今年で25になる青年兵は、こじらせた風邪で咳をしながら、
ディレクタスの周りに焼夷弾をしかけていた。
ディレクタスは激戦で、反政府軍は南で激戦を繰り広げていた。
軍の第5師団だった彼。銃声が響き、敵の戦車の砲火につれ地面が地震のように動いた。
青年兵は、仲間の一人とコンクリートの影で、缶詰を食べて、敵の動きを本部に連絡する。
青年兵は、銃を肌身離さず持っていて、体と銃を結んでいる紐を2重にしていた。
市街に機関銃の音が響いている中、青年兵は、ベルカ軍の戦車のいる市街を避けて、
仲間と左から近づいていた。
「ここから、戦車隊に近づけるだろう」青年兵は言った。
その中、仲間が、「少し、静かにしろ」と言う。
鐘の音が聞こえる。ディレクタスの鐘の音だ。
それは、敵、味方関係なく、ウスティオの兵士達を感動させた。
「もう少しだ。あとひといきでベルカ軍をこの地から撤退させてやる」
「ベルカ軍を首都から開放して、ディレクタスの鐘の音を聴こう」仲間達は口々にそう言った。
仲間が、起爆装置を起動させ、轟音に包まれる。
9月、反政府軍は、ディレクタスをベルカ軍から解放した。
ベルカ国旗が燃やされ、市民兵にベルカの捕虜が捕まっていた。
青年兵は、本部に、「我々、5師団は、ディレクタスを解放した。
くりかえす、解放した」本部からは、歓声が起こった。
ディレクタスにウスティオ国旗がたなびいた。ウスティオの聖堂から、自由の鐘は鳴り響いた。

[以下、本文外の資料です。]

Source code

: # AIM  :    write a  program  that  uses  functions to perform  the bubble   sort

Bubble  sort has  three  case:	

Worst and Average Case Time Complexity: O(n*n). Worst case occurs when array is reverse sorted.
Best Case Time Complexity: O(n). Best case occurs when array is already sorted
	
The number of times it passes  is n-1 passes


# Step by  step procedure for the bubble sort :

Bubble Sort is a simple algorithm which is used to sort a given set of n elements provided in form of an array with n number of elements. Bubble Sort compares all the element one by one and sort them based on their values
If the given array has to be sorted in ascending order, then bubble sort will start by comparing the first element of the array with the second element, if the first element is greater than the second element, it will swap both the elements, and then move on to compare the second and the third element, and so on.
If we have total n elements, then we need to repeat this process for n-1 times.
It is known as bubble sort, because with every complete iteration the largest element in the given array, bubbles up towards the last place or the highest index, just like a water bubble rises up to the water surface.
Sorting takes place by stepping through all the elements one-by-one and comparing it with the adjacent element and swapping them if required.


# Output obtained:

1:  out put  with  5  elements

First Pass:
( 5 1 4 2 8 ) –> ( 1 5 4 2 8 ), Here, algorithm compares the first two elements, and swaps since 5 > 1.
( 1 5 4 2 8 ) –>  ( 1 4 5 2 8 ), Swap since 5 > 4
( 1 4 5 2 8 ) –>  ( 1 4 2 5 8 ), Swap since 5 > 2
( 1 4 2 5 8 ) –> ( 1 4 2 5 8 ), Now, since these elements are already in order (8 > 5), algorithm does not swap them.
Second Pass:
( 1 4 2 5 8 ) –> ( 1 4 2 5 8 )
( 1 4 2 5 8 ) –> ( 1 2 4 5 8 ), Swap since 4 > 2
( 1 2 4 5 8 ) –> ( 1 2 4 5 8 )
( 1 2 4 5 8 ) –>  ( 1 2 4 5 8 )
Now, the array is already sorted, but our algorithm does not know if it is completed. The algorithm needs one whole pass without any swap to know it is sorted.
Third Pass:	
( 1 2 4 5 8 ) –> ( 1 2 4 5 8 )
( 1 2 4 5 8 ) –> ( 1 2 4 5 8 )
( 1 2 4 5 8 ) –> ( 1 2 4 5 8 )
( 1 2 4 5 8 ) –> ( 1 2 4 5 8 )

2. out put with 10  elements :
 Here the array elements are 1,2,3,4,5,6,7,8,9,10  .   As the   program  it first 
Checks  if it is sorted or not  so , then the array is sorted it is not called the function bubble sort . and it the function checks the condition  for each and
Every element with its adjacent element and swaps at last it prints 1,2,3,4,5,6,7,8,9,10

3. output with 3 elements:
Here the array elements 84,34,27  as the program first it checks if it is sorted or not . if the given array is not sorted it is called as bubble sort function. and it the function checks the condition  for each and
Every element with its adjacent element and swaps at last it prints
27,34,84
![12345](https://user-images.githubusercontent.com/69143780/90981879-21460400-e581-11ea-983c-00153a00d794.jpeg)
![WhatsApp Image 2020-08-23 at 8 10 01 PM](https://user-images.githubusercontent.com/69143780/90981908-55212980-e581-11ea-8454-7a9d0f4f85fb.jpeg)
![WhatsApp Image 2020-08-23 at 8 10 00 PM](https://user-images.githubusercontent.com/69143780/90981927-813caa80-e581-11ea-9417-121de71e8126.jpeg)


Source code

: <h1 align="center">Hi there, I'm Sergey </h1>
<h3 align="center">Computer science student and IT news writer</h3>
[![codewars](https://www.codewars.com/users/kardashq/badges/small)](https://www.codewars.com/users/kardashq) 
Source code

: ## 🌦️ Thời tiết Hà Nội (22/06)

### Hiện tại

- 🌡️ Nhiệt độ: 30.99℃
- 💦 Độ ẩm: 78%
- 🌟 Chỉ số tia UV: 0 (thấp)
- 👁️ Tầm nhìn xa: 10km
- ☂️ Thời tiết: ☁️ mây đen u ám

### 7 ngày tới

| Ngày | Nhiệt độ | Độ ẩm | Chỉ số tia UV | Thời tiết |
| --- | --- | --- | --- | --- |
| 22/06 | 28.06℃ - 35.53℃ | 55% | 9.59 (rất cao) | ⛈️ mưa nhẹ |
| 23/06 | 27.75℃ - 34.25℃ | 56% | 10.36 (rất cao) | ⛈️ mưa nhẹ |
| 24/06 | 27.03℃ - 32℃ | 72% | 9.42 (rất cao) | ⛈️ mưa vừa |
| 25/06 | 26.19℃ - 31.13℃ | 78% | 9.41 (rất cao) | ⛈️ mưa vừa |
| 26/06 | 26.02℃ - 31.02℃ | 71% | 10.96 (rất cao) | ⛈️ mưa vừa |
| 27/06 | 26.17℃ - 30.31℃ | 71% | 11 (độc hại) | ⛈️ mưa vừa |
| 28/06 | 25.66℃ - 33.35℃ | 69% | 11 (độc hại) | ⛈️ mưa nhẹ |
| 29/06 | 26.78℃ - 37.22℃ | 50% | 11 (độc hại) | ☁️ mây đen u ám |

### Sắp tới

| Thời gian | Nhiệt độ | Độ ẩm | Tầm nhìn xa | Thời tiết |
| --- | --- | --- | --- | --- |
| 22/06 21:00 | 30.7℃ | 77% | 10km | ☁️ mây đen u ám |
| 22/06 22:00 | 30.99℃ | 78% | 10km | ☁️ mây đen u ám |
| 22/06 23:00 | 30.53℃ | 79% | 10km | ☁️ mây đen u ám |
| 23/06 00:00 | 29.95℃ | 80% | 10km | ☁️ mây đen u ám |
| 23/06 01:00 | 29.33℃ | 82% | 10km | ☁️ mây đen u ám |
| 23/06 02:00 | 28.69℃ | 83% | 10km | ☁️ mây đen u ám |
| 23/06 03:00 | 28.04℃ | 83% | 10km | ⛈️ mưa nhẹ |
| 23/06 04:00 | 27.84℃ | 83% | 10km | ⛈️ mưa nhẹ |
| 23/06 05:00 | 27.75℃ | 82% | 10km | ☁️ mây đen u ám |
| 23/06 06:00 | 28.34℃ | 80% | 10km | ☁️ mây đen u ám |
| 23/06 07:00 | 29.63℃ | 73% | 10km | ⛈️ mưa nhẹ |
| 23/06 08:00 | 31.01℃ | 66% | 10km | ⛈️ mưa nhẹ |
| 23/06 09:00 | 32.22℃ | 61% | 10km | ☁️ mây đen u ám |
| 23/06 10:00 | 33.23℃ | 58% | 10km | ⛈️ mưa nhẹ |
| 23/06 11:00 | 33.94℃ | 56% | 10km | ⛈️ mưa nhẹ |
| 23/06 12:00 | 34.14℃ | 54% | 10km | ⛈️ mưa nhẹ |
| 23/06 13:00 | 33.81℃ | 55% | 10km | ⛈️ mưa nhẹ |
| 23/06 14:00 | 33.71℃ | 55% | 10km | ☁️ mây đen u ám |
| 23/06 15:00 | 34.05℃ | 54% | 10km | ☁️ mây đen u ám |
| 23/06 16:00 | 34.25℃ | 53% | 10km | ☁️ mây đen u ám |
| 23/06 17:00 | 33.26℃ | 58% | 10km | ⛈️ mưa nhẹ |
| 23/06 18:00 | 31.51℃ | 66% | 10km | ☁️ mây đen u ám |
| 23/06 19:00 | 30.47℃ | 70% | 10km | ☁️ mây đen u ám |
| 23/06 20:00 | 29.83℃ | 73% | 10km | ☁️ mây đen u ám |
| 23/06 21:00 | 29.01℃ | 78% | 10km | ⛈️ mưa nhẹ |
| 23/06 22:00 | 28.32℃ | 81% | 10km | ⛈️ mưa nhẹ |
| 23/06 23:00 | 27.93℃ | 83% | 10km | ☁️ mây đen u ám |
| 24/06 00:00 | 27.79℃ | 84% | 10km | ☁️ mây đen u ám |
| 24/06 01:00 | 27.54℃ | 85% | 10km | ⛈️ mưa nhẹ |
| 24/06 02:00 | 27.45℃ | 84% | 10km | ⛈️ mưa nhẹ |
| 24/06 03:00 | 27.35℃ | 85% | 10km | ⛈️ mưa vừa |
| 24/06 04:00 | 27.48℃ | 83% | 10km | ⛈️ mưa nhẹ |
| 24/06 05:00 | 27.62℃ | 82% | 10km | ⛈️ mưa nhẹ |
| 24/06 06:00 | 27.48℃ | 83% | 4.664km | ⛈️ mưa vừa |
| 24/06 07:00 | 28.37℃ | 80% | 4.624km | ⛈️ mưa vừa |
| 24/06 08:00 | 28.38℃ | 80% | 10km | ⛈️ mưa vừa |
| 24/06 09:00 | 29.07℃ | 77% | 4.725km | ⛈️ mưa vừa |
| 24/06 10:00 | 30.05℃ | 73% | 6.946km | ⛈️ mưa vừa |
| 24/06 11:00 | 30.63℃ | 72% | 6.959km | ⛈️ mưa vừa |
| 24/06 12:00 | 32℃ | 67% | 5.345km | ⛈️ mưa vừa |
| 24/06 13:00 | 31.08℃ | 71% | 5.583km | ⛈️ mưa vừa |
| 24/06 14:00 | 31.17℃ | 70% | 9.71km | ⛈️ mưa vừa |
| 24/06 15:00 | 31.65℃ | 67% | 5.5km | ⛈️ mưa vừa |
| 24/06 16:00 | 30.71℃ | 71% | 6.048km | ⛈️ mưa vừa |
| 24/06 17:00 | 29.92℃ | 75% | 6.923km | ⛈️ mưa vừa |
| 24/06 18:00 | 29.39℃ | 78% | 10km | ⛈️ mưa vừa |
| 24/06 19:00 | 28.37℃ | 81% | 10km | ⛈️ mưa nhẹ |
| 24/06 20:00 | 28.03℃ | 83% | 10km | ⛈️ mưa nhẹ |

「鐘の音が聞こえる」そう子供達は遊びをやめ、耳をかたむけた。
ディレクタスの廃墟に、鐘の音とともに、市民達の勝利の歓声が聞こえた。
多くの兵がそのしらせを聞いて、廃墟のビルから広場に出てきた。
「戦いは終わったのか」
「町は開放された」司令部の声が届く。
ティムは疲れた表情でこの声を聞く。司令官は冷静に「負傷者の数は?」と答えた。
瓦礫の山のディレクタスのビルの溝にベルカ軍の戦車が体の半分が落ちていて、車輪が溝に落ちている。
その戦車は数人の子供の遊び場に使われていた。子供達の隠れ家になっている。
ディレクタスの4つ大通りの中心は広い広場になっていて、そこだけは廃墟になっていない。
兵士達は銃を片手にディレクタスの中心部に集まってくる。
広場には多くの市民が集まっていて、戦争や別の話しを多くしていた。
町は、普段は銃声がうるさく聞こえていたのが、人々の騒ぎで満ちている。
知らせを聞いたか、ディレクタスの解放に、たがいに喜びあう。市民の一人が国旗を掲げ、たなびかせた。
人だかりがますます増えていった。

その1か月後、新聞局のティムのデスクに上司から1通の仕事の知らせが届いた。上司はティムに言った。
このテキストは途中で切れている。